With learning rate $\eta = 0.2$, perform one gradient step:

$$
\beta_j' = \beta_j - \eta\,\frac{\partial L}{\partial \beta_j}.
$$

At $\beta_1 = 0,\; \beta_2 = 1$, evaluate numerically and state whether attention increased on $x_1$ or $x_2$.


## Q9 — Finite-Difference Gradient Check (Python)

Numerically confirm $\frac{\partial L}{\partial \beta_j}$ at $(\beta_1,\beta_2) = (0,1)$ using a central difference with $\epsilon = 10^{-5}$:

$$
\frac{\partial L}{\partial \beta_j} \approx \frac{L(\beta_j + \epsilon) - L(\beta_j - \epsilon)}{2\epsilon}
$$

(holding the other $\beta$ fixed).  
Report the analytic value (from Q7), the finite-difference estimate, and the relative error for $j = 1, 2$.


In [None]:
import numpy as np

# Given constants
x = np.array([2.0, 4.0])
t = 3.0
beta = np.array([0.0, 1.0])
eps = 1e-5


analytic_grad = None # TODO
fd_gradients = None # TODO


print("Analytic gradients:", analytic_grad)
print("Finite-diff gradients:", fd_gradients)

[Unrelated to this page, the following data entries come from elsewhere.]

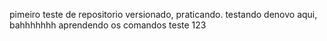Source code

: pimeiro teste de repositorio versionado, praticando.
testando denovo aqui, bahhhhhhh
aprendendo os comandos
teste 123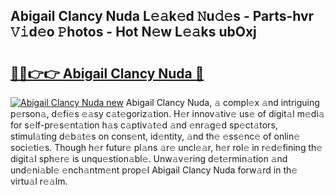 ## Abigail Clancy Nuda L𝚎𝚊k𝚎d 𝙽u𝚍𝚎s - Parts-hvr 𝚅𝚒d𝚎o 𝙿hotos - Hot N𝚎w L𝚎𝚊ks ubOxj

# <h2><a href="http://kvc19z.teov.top/?on=Abigail+Clancy+Nuda">🔗🔗👉👉 Abigail Clancy Nuda 🔗</a></h2>

[![Abigail Clancy Nuda new](https://i.imgur.com/QqkWNDz.gif)](http://kvc19z.teov.top/?on=Abigail+Clancy+Nuda)
Abigail Clancy Nuda, 𝚊 compl𝚎x 𝚊nd intriguing p𝚎rson𝚊, d𝚎fi𝚎s 𝚎𝚊sy c𝚊t𝚎goriz𝚊tion. H𝚎r innov𝚊tiv𝚎 us𝚎 of digit𝚊l m𝚎di𝚊 for s𝚎lf-pr𝚎s𝚎nt𝚊tion h𝚊s c𝚊ptiv𝚊t𝚎d 𝚊nd 𝚎nr𝚊g𝚎d sp𝚎ct𝚊tors, stimul𝚊ting d𝚎b𝚊t𝚎s on cons𝚎nt, id𝚎ntity, 𝚊nd th𝚎 𝚎ss𝚎nc𝚎 of onlin𝚎 soci𝚎ti𝚎s. Though h𝚎r futur𝚎 pl𝚊ns 𝚊r𝚎 uncl𝚎𝚊r, h𝚎r rol𝚎 in r𝚎d𝚎fining th𝚎 digit𝚊l sph𝚎r𝚎 is unqu𝚎stion𝚊bl𝚎. Unw𝚊v𝚎ring d𝚎t𝚎rmin𝚊tion 𝚊nd und𝚎ni𝚊bl𝚎 𝚎nch𝚊ntm𝚎nt prop𝚎l Abigail Clancy Nuda forw𝚊rd in th𝚎 virtu𝚊l r𝚎𝚊lm.
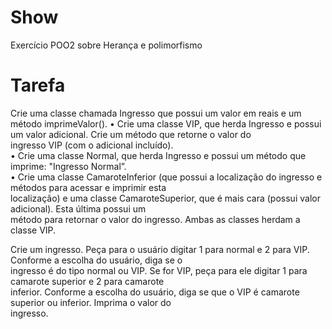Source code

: # Show
Exercício POO2 sobre Herança e polimorfismo
# Tarefa

Crie	uma	classe	chamada	Ingresso	que	possui	um	valor	em	reais	e	um	método	imprimeValor().	
•  Crie	uma	classe	VIP,	que	herda	Ingresso	e	possui	um	valor	adicional.	Crie	um	método	que	retorne	o	valor	do	
ingresso	VIP	(com	o	adicional	incluído).	
•  Crie	uma	classe	Normal,	que	herda	Ingresso	e	possui	um	método	que	imprime:	"Ingresso	Normal”.	
•  Crie	uma	classe	CamaroteInferior	(que	possui	a	localização	do	ingresso	e	métodos	para	acessar	e	imprimir	esta	
localização)	e	uma	classe	CamaroteSuperior,	que	é	mais	cara	(possui	valor	adicional).	Esta	última	possui	um	
método	para	retornar	o	valor	do	ingresso.	Ambas	as	classes	herdam	a	classe	VIP.	

Crie	um	ingresso.	Peça	para	o	usuário	digitar	1	para	normal	e	2	para	VIP.	Conforme	a	escolha	do	usuário,	diga	se	o	
ingresso	é	do	tipo	normal	ou	VIP.	Se	for	VIP,	peça	para	ele	digitar	1	para	camarote	superior	e	2	para	camarote	
inferior.	Conforme	a	escolha	do	usuário,	diga	se	que	o	VIP	é	camarote	superior	ou	inferior.	Imprima	o	valor	do	
ingresso.	
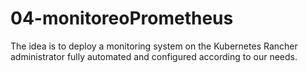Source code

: # 04-monitoreoPrometheus
The idea is to deploy a monitoring system on the Kubernetes Rancher administrator fully automated and configured according to our needs.
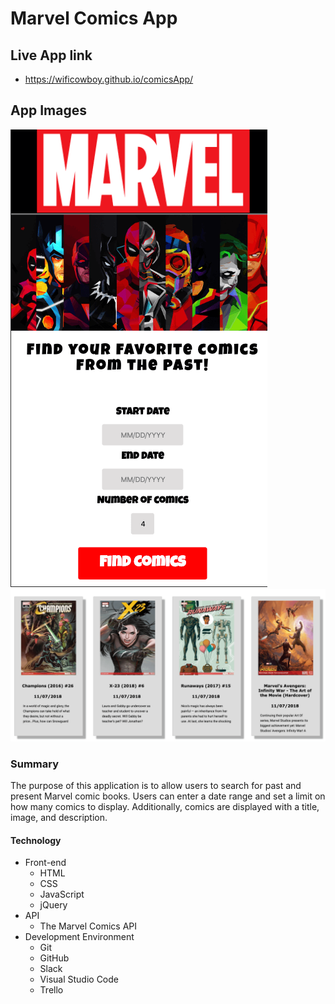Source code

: # Marvel Comics App
## Live App link
* https://wificowboy.github.io/comicsApp/
## App Images
![main screen](assets/main.png "main page")![comics screen](assets/comics.png "comics page")


### Summary
The purpose of this application is to allow users to search for past and present Marvel comic books. Users can enter a date range and set a limit on how many comics to display. Additionally, comics are displayed with a title, image, and description.
#### Technology
* Front-end
  * HTML
  * CSS 
  * JavaScript
  * jQuery 
* API
  * The Marvel Comics API
* Development Environment
  * Git
  * GitHub 
  * Slack
  * Visual Studio Code
  * Trello

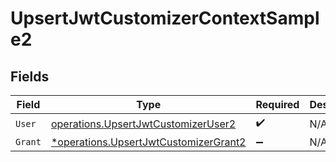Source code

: # UpsertJwtCustomizerContextSample2


## Fields

| Field                                                                                         | Type                                                                                          | Required                                                                                      | Description                                                                                   |
| --------------------------------------------------------------------------------------------- | --------------------------------------------------------------------------------------------- | --------------------------------------------------------------------------------------------- | --------------------------------------------------------------------------------------------- |
| `User`                                                                                        | [operations.UpsertJwtCustomizerUser2](../../models/operations/upsertjwtcustomizeruser2.md)    | :heavy_check_mark:                                                                            | N/A                                                                                           |
| `Grant`                                                                                       | [*operations.UpsertJwtCustomizerGrant2](../../models/operations/upsertjwtcustomizergrant2.md) | :heavy_minus_sign:                                                                            | N/A                                                                                           |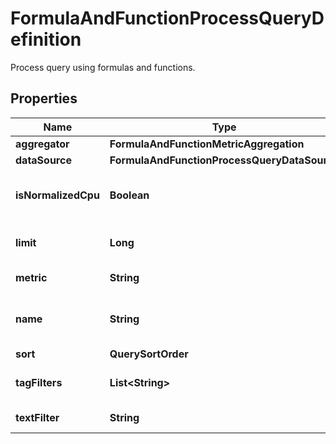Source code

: # FormulaAndFunctionProcessQueryDefinition

Process query using formulas and functions.

## Properties

| Name                | Type                                         | Description                               | Notes      |
| ------------------- | -------------------------------------------- | ----------------------------------------- | ---------- |
| **aggregator**      | **FormulaAndFunctionMetricAggregation**      |                                           | [optional] |
| **dataSource**      | **FormulaAndFunctionProcessQueryDataSource** |                                           |
| **isNormalizedCpu** | **Boolean**                                  | Whether to normalize the CPU percentages. | [optional] |
| **limit**           | **Long**                                     | Number of hits to return.                 | [optional] |
| **metric**          | **String**                                   | Process metric name.                      |
| **name**            | **String**                                   | Name of query for use in formulas.        |
| **sort**            | **QuerySortOrder**                           |                                           | [optional] |
| **tagFilters**      | **List&lt;String&gt;**                       | An array of tags to filter by.            | [optional] |
| **textFilter**      | **String**                                   | Text to use as filter.                    | [optional] |

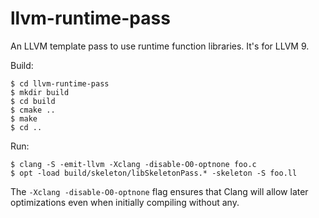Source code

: # llvm-runtime-pass

An LLVM template pass to use runtime function libraries.
It's for LLVM 9.

Build:

    $ cd llvm-runtime-pass
    $ mkdir build
    $ cd build
    $ cmake ..
    $ make
    $ cd ..

Run:

    $ clang -S -emit-llvm -Xclang -disable-O0-optnone foo.c
    $ opt -load build/skeleton/libSkeletonPass.* -skeleton -S foo.ll
    
The `-Xclang -disable-O0-optnone` flag ensures that Clang will allow later optimizations even when initially compiling without any. 
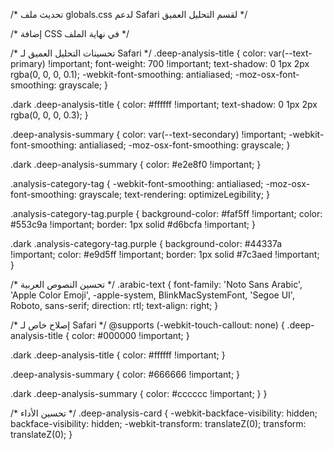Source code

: /* تحديث ملف globals.css لدعم Safari لقسم التحليل العميق */

/* إضافة CSS في نهاية الملف */

/* تحسينات التحليل العميق لـ Safari */
.deep-analysis-title {
  color: var(--text-primary) !important;
  font-weight: 700 !important;
  text-shadow: 0 1px 2px rgba(0, 0, 0, 0.1);
  -webkit-font-smoothing: antialiased;
  -moz-osx-font-smoothing: grayscale;
}

.dark .deep-analysis-title {
  color: #ffffff !important;
  text-shadow: 0 1px 2px rgba(0, 0, 0, 0.3);
}

.deep-analysis-summary {
  color: var(--text-secondary) !important;
  -webkit-font-smoothing: antialiased;
  -moz-osx-font-smoothing: grayscale;
}

.dark .deep-analysis-summary {
  color: #e2e8f0 !important;
}

.analysis-category-tag {
  -webkit-font-smoothing: antialiased;
  -moz-osx-font-smoothing: grayscale;
  text-rendering: optimizeLegibility;
}

.analysis-category-tag.purple {
  background-color: #faf5ff !important;
  color: #553c9a !important;
  border: 1px solid #d6bcfa !important;
}

.dark .analysis-category-tag.purple {
  background-color: #44337a !important;
  color: #e9d5ff !important;
  border: 1px solid #7c3aed !important;
}

/* تحسين النصوص العربية */
.arabic-text {
  font-family: 'Noto Sans Arabic', 'Apple Color Emoji', -apple-system, BlinkMacSystemFont, 'Segoe UI', Roboto, sans-serif;
  direction: rtl;
  text-align: right;
}

/* إصلاح خاص لـ Safari */
@supports (-webkit-touch-callout: none) {
  .deep-analysis-title {
    color: #000000 !important;
  }
  
  .dark .deep-analysis-title {
    color: #ffffff !important;
  }
  
  .deep-analysis-summary {
    color: #666666 !important;
  }
  
  .dark .deep-analysis-summary {
    color: #cccccc !important;
  }
}

/* تحسين الأداء */
.deep-analysis-card {
  -webkit-backface-visibility: hidden;
  backface-visibility: hidden;
  -webkit-transform: translateZ(0);
  transform: translateZ(0);
}
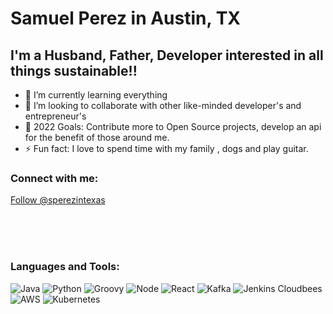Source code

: # Samuel Perez in Austin, TX

## I'm a Husband, Father, Developer interested in all things sustainable!!

- 🌱 I’m currently learning everything
- 👯 I’m looking to collaborate with other like-minded developer's and entrepreneur's
- 🥅 2022 Goals: Contribute more to Open Source projects, develop an api for the benefit of those around me.
- ⚡ Fun fact: I love to spend time with my family , dogs and play guitar.

### Connect with me:

<a href="https://twitter.com/sperezintexas?ref_src=twsrc%5Etfw" class="twitter-follow-button" data-show-count="false">Follow @sperezintexas</a><script async src="https://platform.twitter.com/widgets.js" charset="utf-8"></script>


<br />

<br />

<br />

### Languages and Tools:
![Java](https://www.vectorlogo.zone/logos/java/java-vertical.svg)
![Python](https://www.vectorlogo.zone/logos/python/python-icon.svg)
![Groovy](https://www.vectorlogo.zone/logos/groovy-lang/groovy-lang-icon.svg)
![Node](https://www.vectorlogo.zone/logos/nodejs/nodejs-icon.svg)
![React](https://www.vectorlogo.zone/logos/reactjs/reactjs-icon.svg)
![Kafka](https://www.vectorlogo.zone/logos/apache_kafka/apache_kafka-icon.svg)
![Jenkins Cloudbees](https://www.vectorlogo.zone/logos/cloudbees/cloudbees-icon.svg)
![AWS](https://www.vectorlogo.zone/logos/amazon_aws/amazon_aws-icon.svg)
![Kubernetes](https://www.vectorlogo.zone/logos/kubernetes/kubernetes-icon.svg)


<br/>


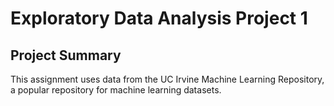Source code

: # Exploratory Data Analysis Project 1

## Project Summary 
This assignment uses data from the UC Irvine Machine Learning Repository, a popular repository for machine learning datasets. 
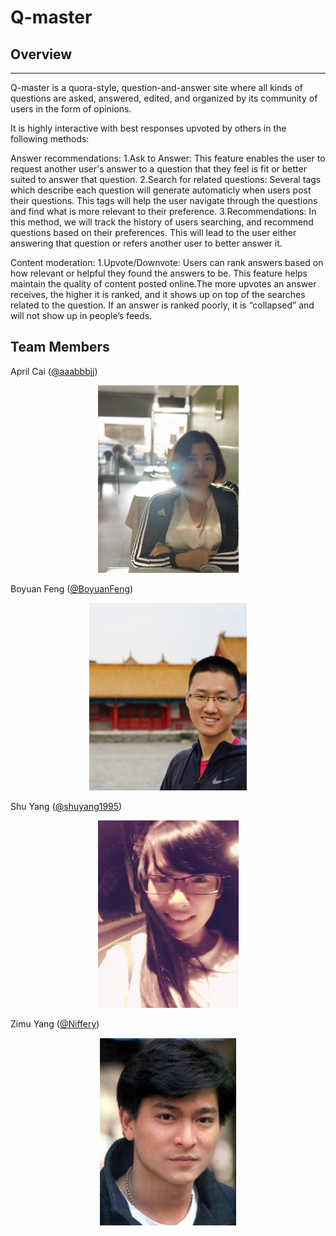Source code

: # Q-master


## Overview
----
Q-master is a quora-style, question-and-answer site where all kinds of questions are asked, answered, edited, and organized by its community of users in the form of opinions. 

It is highly interactive with best responses upvoted by others in the following methods:

Answer recommendations:
1.Ask to Answer: This feature enables the user to request another user's answer to a question that they feel is fit or better suited to answer that question.
2.Search for related questions: Several tags which describe each question will generate automaticly when users post their questions. This tags will help the user navigate through the questions and find what is more relevant to their preference.
3.Recommendations: In this method, we will track the history of users searching, and recommend questions based on their preferences. This will lead to the user either answering that question or refers another user to better answer it.

Content moderation:
1.Upvote/Downvote: Users can rank answers based on how relevant or helpful they found the answers to be. This feature helps maintain the quality of content posted online.The more upvotes an answer receives, the higher it is ranked, and it shows up on top of the searches related to the question. If an answer is ranked poorly, it is “collapsed” and will not show up in people’s feeds.

## Team Members
April Cai ([@aaabbbjj](https://github.com/aaabbbjj))
<p align="center">
    <img height="300px" src="https://github.com/shuyang1995/Q-master/blob/master/April.jpg" alt="April Photo">
</p>

Boyuan Feng ([@BoyuanFeng](https://github.com/BoyuanFeng))
<p align="center">
    <img height="300px" src="https://github.com/shuyang1995/Q-master/blob/master/Boyuan.jpg" alt="Boyuan Feng Photo">
</p>

Shu Yang ([@shuyang1995](https://github.com/shuyang1995))
<p align="center">
    <img height="300px" src="https://github.com/shuyang1995/Q-master/blob/master/Shu.jpg" alt="Shu Yang Photo">
</p>

Zimu Yang ([@Niffery](https://github.com/Niffery))
<p align="center">
    <img height="300px" src="https://github.com/shuyang1995/Q-master/blob/master/Zimu.jpeg" alt="Zimu Yang Photo">
</p>
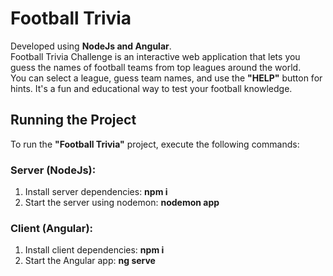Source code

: # Football Trivia
Developed using **NodeJs and Angular**.\
Football Trivia Challenge is an interactive web application that lets you guess the names of football teams from top leagues around the world.\
You can select a league, guess team names, and use the **"HELP"** button for hints. It's a fun and educational way to test your football knowledge.

## Running the Project

To run the **"Football Trivia"** project, execute the following commands:

### Server (NodeJs):

1. Install server dependencies: **npm i**
2. Start the server using nodemon: **nodemon app**

### Client (Angular):

1. Install client dependencies: **npm i**
2. Start the Angular app: **ng serve**
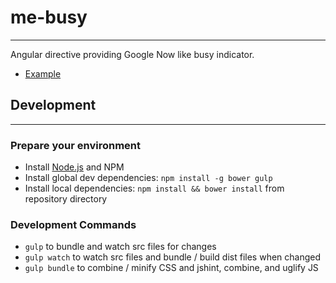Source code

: # me-busy
---

Angular directive providing Google Now like busy indicator.

* [Example](./src/5b6c525bb8b7d1623328856f1b410338ed1446ad/example/?at=master)

## Development
---

### Prepare your environment

* Install [Node.js](https://nodejs.org/) and NPM
* Install global dev dependencies: ` npm install -g bower gulp `
* Install local dependencies: ` npm install && bower install ` from repository directory

### Development Commands

* ` gulp ` to bundle and watch src files for changes
* ` gulp watch ` to watch src files and bundle / build dist files when changed
* ` gulp bundle ` to combine / minify CSS and jshint, combine, and uglify JS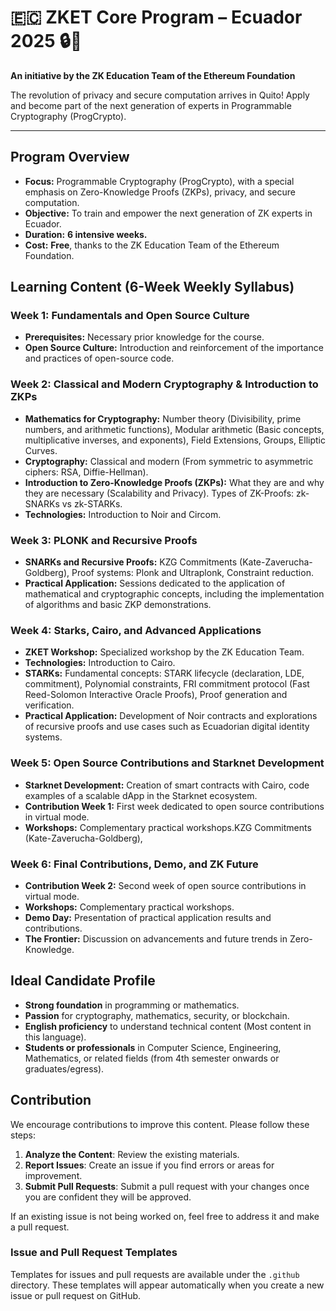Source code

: # 🇪🇨 ZKET Core Program – Ecuador 2025 🔒🚀

**An initiative by the ZK Education Team of the Ethereum Foundation**

The revolution of privacy and secure computation arrives in Quito! Apply and become part of the next generation of experts in Programmable Cryptography (ProgCrypto).

---

## Program Overview

- **Focus:** Programmable Cryptography (ProgCrypto), with a special emphasis on Zero-Knowledge Proofs (ZKPs), privacy, and secure computation.
- **Objective:** To train and empower the next generation of ZK experts in Ecuador.
- **Duration:** **6 intensive weeks.**
- **Cost:** **Free**, thanks to the ZK Education Team of the Ethereum Foundation.

## Learning Content (6-Week Weekly Syllabus)

### Week 1: Fundamentals and Open Source Culture
- **Prerequisites:** Necessary prior knowledge for the course.
- **Open Source Culture:** Introduction and reinforcement of the importance and practices of open-source code.

### Week 2: Classical and Modern Cryptography & Introduction to ZKPs
- **Mathematics for Cryptography:** Number theory (Divisibility, prime numbers, and arithmetic functions), Modular arithmetic (Basic concepts, multiplicative inverses, and exponents), Field Extensions, Groups, Elliptic Curves.
- **Cryptography:** Classical and modern (From symmetric to asymmetric ciphers: RSA, Diffie-Hellman).
- **Introduction to Zero-Knowledge Proofs (ZKPs):** What they are and why they are necessary (Scalability and Privacy). Types of ZK-Proofs: zk-SNARKs vs zk-STARKs.
- **Technologies:** Introduction to Noir and Circom.

### Week 3: PLONK and Recursive Proofs
- **SNARKs and Recursive Proofs:** KZG Commitments (Kate-Zaverucha-Goldberg), Proof systems: Plonk and Ultraplonk, Constraint reduction.
- **Practical Application:** Sessions dedicated to the application of mathematical and cryptographic concepts, including the implementation of algorithms and basic ZKP demonstrations.

### Week 4: Starks, Cairo, and Advanced Applications
- **ZKET Workshop:** Specialized workshop by the ZK Education Team.
- **Technologies:** Introduction to Cairo.
- **STARKs:** Fundamental concepts: STARK lifecycle (declaration, LDE, commitment), Polynomial constraints, FRI commitment protocol (Fast Reed-Solomon Interactive Oracle Proofs), Proof generation and verification.
- **Practical Application:** Development of Noir contracts and explorations of recursive proofs and use cases such as Ecuadorian digital identity systems.

### Week 5: Open Source Contributions and Starknet Development
- **Starknet Development:** Creation of smart contracts with Cairo, code examples of a scalable dApp in the Starknet ecosystem.
- **Contribution Week 1:** First week dedicated to open source contributions in virtual mode.
- **Workshops:** Complementary practical workshops.KZG Commitments (Kate-Zaverucha-Goldberg),

### Week 6: Final Contributions, Demo, and ZK Future
- **Contribution Week 2:** Second week of open source contributions in virtual mode.
- **Workshops:** Complementary practical workshops.
- **Demo Day:** Presentation of practical application results and contributions.
- **The Frontier:** Discussion on advancements and future trends in Zero-Knowledge.

## Ideal Candidate Profile

- **Strong foundation** in programming or mathematics.
- **Passion** for cryptography, mathematics, security, or blockchain.
- **English proficiency** to understand technical content (Most content in this language).
- **Students or professionals** in Computer Science, Engineering, Mathematics, or related fields (from 4th semester onwards or graduates/egress).


## Contribution

We encourage contributions to improve this content. Please follow these steps:

1. **Analyze the Content**: Review the existing materials.
2. **Report Issues**: Create an issue if you find errors or areas for improvement.
3. **Submit Pull Requests**: Submit a pull request with your changes once you are confident they will be approved.

If an existing issue is not being worked on, feel free to address it and make a pull request.

### Issue and Pull Request Templates

Templates for issues and pull requests are available under the `.github` directory. These templates will appear automatically when you create a new issue or pull request on GitHub.
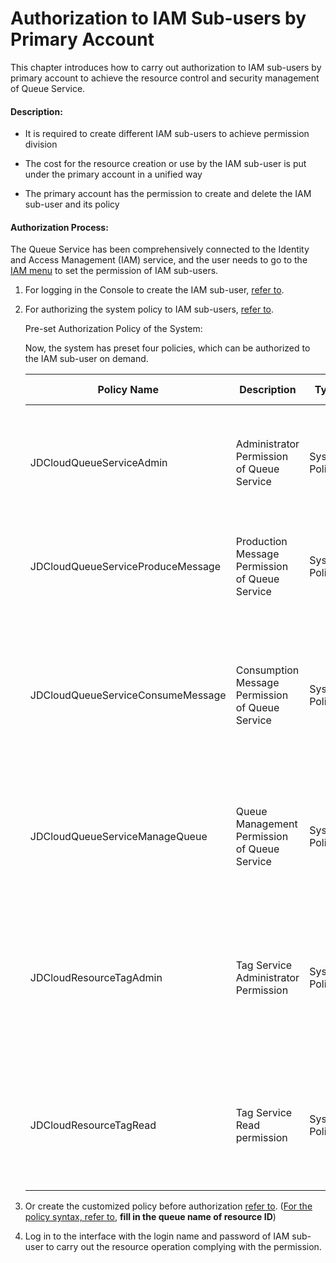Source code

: # Authorization to IAM Sub-users by Primary Account

This chapter introduces how to carry out authorization to IAM sub-users by primary account to achieve the resource control and security management of Queue Service.

#### Description:

- It is required to create different IAM sub-users to achieve permission division

- The cost for the resource creation or use by the IAM sub-user is put under the primary account in a unified way

- The primary account has the permission to create and delete the IAM sub-user and its policy

  

#### Authorization Process:

The Queue Service has been comprehensively connected to the Identity and Access Management (IAM) service, and the user needs to go to the [IAM menu](https://cm-console.jdcloud.com/cmSummary) to set the permission of IAM sub-users.

1. For logging in the Console to create the IAM sub-user, [refer to](https://docs.jdcloud.com/en/iam/createsubuser).

2. For authorizing the system policy to IAM sub-users, [refer to](https://docs.jdcloud.com/en/iam/createsubuser).

   Pre-set Authorization Policy of the System:

   Now, the system has preset four policies, which can be authorized to the IAM sub-user on demand.

   | Policy Name                          | Description                 | Type     |   Resource Scope                | Remarks                                                         |
   | --------------------------------- | -------------------- | -------- | -------------------------- | ------------------------------------------------------------ |
   | JDCloudQueueServiceAdmin          | Administrator Permission of Queue Service   | System Policy | All Resources of Queue Service under the Primary Account | All Permissions of Queue include Management and Message Sending and Receiving                     |
   | JDCloudQueueServiceProduceMessage | Production Message Permission of Queue Service | System Policy | All Resources of Queue Service under the Primary Account | It is allowed to send messages to the existing queue                                      |
   | JDCloudQueueServiceConsumeMessage | Consumption Message Permission of Queue Service | System Policy | All Resources of Queue Service under the Primary Account | It is allowed to receive information from the existing queue, modify the time-out period of message visibility and clear the queue |
   | JDCloudQueueServiceManageQueue    | Queue Management Permission of Queue Service | System Policy | All Resources of Queue Service under the Primary Account | It is allowed to create, modify or delete the queue and obtain the queue list and detailed information         |
    | JDCloudResourceTagAdmin           | Tag Service Administrator Permission   | System Policy | All Resources Under Primary Account         | The resource tag can be edited, tag-level resources are filtered and authorization is required if the tag function is required |
    | JDCloudResourceTagRead            | Tag Service Read permission       | System Policy | All Resources Under Primary Account         | The tag can be viewed, tag-level resources are filtered and it is suggested to authorize the read permission       |

3. Or create the customized policy before authorization [refer to](https://docs.jdcloud.com/en/iam/createpolicy). ([For the policy syntax, refer to](https://docs.jdcloud.com/en/iam/policy-management), **fill in the queue name of resource ID**)

4. Log in to the interface with the login name and password of IAM sub-user to carry out the resource operation complying with the permission.

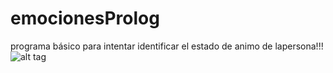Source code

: # emocionesProlog
programa básico para intentar identificar el estado de animo de lapersona!!!
![alt tag](https://drive.google.com/open?id=0B0QqK3Hs4aCsVWZ3NG9CdV9meWc)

# Optional: compute relative error
rel_error = np.abs((analytic_grad - fd_gradients) / (np.abs(fd_gradients) + 1e-12))
print("Relative error:", rel_error)


Analytic gradients: [-0.1817155  0.1817155]
Finite-diff gradients: [-0.1817155  0.1817155]
Relative error: [1.13457470e-10 5.61798568e-11]


## Q10 — Visualizing the Loss Surface

Compute $L(\beta_1, \beta_2)$ on a grid over $[-3, 3]^2$ and plot the 3D surface using `matplotlib`.  
Label axes $\beta_1$, $\beta_2$, and $L$.